======== Data in this exercise ========

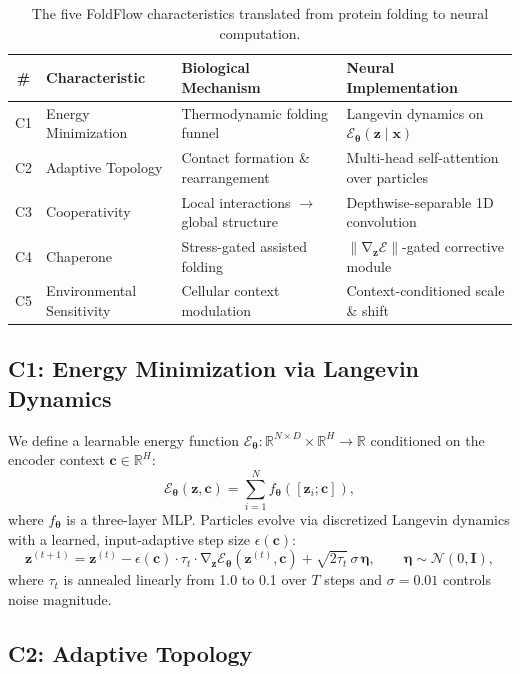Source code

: \documentclass[10pt]{article}
\newcommand{\R}{\mathbb{R}}
\newcommand{\E}{\mathcal{E}}
\newcommand{\bz}{\mathbf{z}}
\newcommand{\bx}{\mathbf{x}}
\newcommand{\bc}{\mathbf{c}}
\newcommand{\btheta}{\boldsymbol{\theta}}
\DeclareMathOperator{\grad}{\nabla}
\begin{document}
\begin{table}[t]
\centering
\caption{The five FoldFlow characteristics translated from protein folding
  to neural computation.}
\label{tab:characteristics}
\small
\begin{tabular}{@{}clll@{}}
\toprule
\# & Characteristic & Biological Mechanism & Neural Implementation \\
\midrule
C1 & Energy Minimization & Thermodynamic folding funnel
    & Langevin dynamics on $\E_\btheta(\bz \mid \bx)$ \\
C2 & Adaptive Topology & Contact formation \& rearrangement
    & Multi-head self-attention over particles \\
C3 & Cooperativity & Local interactions $\to$ global structure
    & Depthwise-separable 1D convolution \\
C4 & Chaperone & Stress-gated assisted folding
    & $\|\grad_\bz \E\|$-gated corrective module \\
C5 & Environmental Sensitivity & Cellular context modulation
    & Context-conditioned scale \& shift \\
\bottomrule
\end{tabular}
\end{table}

\subsection{C1: Energy Minimization via Langevin Dynamics}
\label{sec:c1}

We define a learnable energy function
$\E_\btheta : \R^{N \times D} \times \R^{H} \to \R$ conditioned on
the encoder context $\bc \in \R^H$:
\begin{equation}
  \E_\btheta(\bz, \bc) = \sum_{i=1}^{N}
    f_\btheta([\bz_i; \bc]),
\label{eq:energy}
\end{equation}
where $f_\btheta$ is a three-layer MLP.  Particles evolve via
discretized Langevin dynamics with a learned, input-adaptive step size
$\epsilon(\bc)$:
\begin{equation}
  \bz^{(t+1)} = \bz^{(t)}
    - \epsilon(\bc) \cdot \tau_t \cdot \grad_\bz \E_\btheta(\bz^{(t)}, \bc)
    + \sqrt{2\tau_t}\,\sigma\,\boldsymbol{\eta},
  \qquad \boldsymbol{\eta} \sim \mathcal{N}(0, \mathbf{I}),
\label{eq:langevin}
\end{equation}
where $\tau_t$ is annealed linearly from 1.0 to 0.1 over $T$ steps
and $\sigma = 0.01$ controls noise magnitude.

\subsection{C2: Adaptive Topology}
\label{sec:c2}
\end{document}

========

▶ **Work required**
Copy out each line of the records above that includes "boldsymbol".

▶ **Solution for this task**
\newcommand{\btheta}{\boldsymbol{\theta}}
    + \sqrt{2\tau_t}\,\sigma\,\boldsymbol{\eta},
  \qquad \boldsymbol{\eta} \sim \mathcal{N}(0, \mathbf{I}),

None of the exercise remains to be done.